### Exercise aim
Entries follow. Give back exactly the lines starting at the one containing "Users familiar with" and ending at the one containing "There are two", and no other lines.

[Stored data entries]
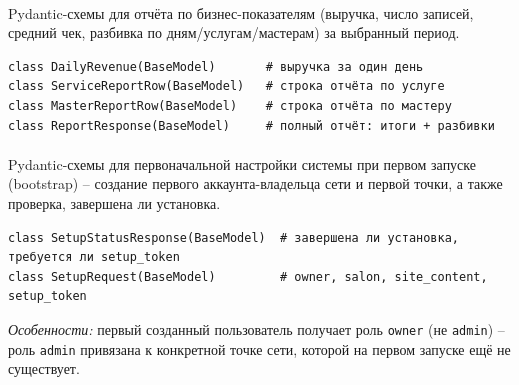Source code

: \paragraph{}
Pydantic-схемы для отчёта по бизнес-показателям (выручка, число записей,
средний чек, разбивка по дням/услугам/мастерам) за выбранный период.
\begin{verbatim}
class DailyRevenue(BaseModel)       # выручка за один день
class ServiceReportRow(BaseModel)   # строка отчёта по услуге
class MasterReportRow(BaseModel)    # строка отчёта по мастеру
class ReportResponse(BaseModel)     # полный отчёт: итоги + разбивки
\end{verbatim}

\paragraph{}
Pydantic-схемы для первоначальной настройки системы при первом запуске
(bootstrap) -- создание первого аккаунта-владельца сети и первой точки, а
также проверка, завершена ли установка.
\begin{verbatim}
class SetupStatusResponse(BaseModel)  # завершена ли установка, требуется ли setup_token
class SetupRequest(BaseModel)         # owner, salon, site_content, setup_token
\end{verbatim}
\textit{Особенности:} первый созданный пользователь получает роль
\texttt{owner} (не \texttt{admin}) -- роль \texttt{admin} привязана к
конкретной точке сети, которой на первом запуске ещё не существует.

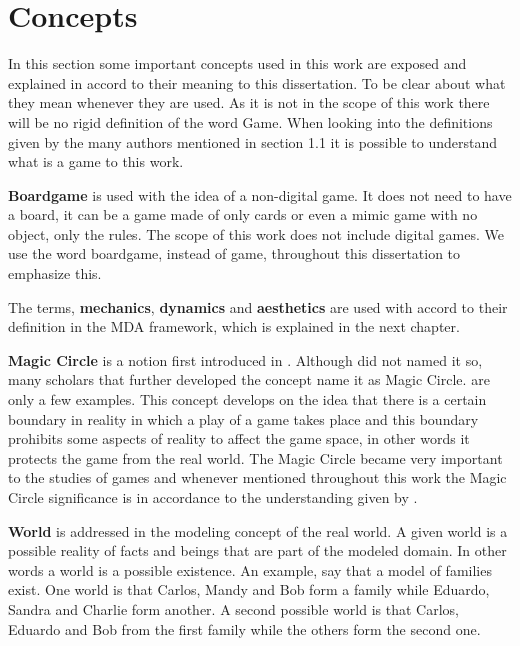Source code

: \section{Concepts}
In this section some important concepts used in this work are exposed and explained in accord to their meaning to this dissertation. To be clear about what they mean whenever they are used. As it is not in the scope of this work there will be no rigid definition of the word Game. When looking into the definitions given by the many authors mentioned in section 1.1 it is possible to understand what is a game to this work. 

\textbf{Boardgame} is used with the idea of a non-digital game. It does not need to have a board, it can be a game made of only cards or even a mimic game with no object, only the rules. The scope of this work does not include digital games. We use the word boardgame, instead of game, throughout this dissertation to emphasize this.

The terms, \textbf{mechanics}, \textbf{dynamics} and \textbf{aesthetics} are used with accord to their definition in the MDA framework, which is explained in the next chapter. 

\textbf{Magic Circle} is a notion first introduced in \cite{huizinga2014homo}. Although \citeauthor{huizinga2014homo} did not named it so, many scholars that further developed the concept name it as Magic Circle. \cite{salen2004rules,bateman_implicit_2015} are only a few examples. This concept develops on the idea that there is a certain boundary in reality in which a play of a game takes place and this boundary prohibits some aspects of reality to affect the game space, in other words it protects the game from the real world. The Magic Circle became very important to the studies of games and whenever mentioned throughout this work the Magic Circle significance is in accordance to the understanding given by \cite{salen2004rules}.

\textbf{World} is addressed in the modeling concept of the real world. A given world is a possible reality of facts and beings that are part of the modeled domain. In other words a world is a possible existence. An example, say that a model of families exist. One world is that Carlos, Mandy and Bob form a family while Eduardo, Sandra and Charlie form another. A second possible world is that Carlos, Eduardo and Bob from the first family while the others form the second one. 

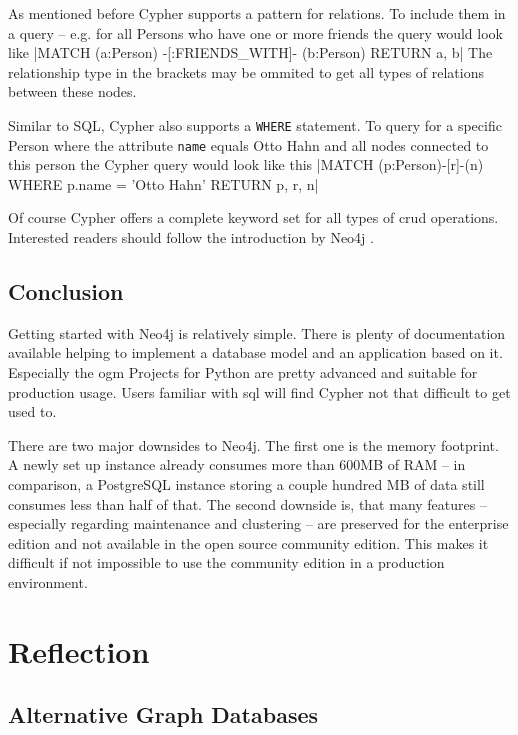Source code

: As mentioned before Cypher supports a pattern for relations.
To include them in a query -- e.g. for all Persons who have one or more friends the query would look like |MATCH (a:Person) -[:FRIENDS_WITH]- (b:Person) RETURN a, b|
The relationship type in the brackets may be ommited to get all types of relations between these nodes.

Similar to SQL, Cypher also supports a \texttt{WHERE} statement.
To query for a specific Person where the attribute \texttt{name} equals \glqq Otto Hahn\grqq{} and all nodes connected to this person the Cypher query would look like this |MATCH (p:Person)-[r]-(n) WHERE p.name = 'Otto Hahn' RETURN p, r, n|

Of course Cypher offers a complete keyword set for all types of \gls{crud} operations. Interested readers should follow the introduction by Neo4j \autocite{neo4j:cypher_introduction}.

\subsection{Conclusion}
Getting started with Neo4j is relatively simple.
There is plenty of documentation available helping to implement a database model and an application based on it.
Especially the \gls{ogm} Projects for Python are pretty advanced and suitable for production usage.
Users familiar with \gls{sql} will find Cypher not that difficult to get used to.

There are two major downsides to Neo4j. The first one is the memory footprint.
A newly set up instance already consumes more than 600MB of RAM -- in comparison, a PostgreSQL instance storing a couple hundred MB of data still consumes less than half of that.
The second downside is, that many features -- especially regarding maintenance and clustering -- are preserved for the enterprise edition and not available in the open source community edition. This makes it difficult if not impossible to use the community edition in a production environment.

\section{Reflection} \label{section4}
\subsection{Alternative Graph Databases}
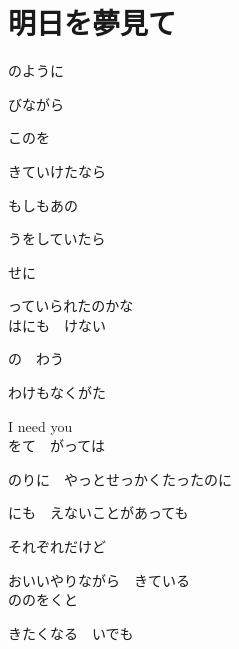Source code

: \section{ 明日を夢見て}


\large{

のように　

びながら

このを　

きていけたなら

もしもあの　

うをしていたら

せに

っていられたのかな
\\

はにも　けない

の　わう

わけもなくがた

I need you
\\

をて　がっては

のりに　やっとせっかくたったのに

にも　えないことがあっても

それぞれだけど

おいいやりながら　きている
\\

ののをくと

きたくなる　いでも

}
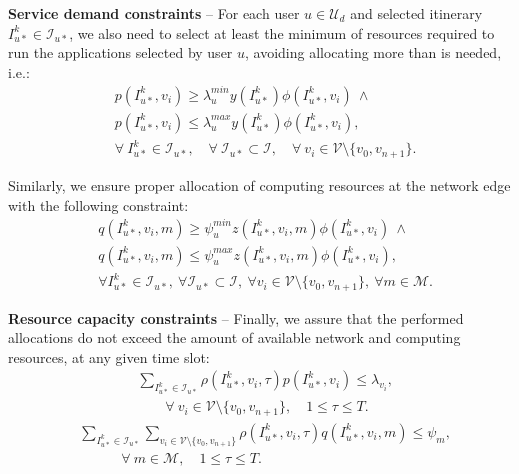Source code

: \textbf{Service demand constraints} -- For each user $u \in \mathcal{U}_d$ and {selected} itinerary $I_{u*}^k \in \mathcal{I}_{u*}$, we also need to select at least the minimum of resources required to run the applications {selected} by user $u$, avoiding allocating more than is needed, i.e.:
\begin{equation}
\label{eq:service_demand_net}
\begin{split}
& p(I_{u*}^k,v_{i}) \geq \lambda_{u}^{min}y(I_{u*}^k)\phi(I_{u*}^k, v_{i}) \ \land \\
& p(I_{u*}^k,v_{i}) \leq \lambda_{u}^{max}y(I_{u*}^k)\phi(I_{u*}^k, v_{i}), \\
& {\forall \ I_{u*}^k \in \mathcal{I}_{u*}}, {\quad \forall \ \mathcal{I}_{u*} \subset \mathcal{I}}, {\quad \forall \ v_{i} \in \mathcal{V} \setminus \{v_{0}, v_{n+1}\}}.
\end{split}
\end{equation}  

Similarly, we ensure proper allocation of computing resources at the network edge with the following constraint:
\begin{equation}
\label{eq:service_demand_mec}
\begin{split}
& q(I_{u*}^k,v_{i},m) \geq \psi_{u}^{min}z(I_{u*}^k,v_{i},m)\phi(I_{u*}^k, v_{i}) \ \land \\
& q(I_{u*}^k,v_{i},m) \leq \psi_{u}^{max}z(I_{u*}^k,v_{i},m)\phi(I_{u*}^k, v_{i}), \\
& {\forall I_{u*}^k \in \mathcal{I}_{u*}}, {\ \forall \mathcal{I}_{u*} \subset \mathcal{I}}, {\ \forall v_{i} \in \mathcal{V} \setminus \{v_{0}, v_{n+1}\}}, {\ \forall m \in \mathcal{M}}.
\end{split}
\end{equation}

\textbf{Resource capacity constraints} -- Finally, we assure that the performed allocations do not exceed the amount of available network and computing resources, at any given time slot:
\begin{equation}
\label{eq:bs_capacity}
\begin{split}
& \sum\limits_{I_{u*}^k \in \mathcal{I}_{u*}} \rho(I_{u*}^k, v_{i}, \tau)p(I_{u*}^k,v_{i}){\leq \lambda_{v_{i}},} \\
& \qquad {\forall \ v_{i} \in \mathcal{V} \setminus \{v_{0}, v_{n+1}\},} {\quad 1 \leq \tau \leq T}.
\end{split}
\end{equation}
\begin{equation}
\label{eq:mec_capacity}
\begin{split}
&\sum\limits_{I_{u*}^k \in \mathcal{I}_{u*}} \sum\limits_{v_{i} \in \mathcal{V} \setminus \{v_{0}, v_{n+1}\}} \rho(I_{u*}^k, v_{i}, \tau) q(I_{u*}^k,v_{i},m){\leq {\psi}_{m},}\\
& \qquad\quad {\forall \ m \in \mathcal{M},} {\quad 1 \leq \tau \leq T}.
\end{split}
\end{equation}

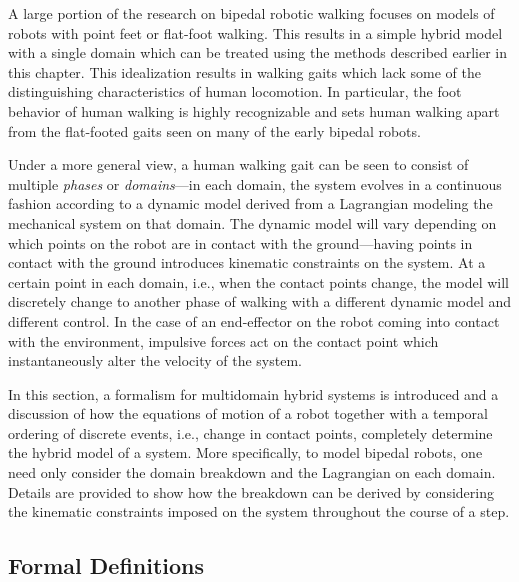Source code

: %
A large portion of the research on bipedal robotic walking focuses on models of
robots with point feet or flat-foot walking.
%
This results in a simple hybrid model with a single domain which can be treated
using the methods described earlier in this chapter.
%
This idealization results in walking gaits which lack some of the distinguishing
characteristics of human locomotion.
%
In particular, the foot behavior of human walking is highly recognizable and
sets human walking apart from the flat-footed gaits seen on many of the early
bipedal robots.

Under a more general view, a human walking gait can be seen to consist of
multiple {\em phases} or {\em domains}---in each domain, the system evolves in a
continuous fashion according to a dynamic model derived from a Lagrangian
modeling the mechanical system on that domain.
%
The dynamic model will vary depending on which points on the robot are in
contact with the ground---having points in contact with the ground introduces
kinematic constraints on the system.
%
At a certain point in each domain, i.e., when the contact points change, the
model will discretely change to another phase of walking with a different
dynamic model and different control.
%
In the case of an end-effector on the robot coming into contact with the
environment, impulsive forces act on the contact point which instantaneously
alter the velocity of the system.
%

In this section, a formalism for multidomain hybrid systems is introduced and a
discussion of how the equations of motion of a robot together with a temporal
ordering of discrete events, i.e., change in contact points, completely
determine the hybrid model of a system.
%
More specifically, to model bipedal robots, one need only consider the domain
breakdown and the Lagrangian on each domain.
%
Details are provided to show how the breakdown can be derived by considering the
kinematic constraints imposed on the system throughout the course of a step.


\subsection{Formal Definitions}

### Completed exercise
Users familiar with \gls{sql} will find Cypher not that difficult to get used to.

There are two major downsides to Neo4j. The first one is the memory footprint.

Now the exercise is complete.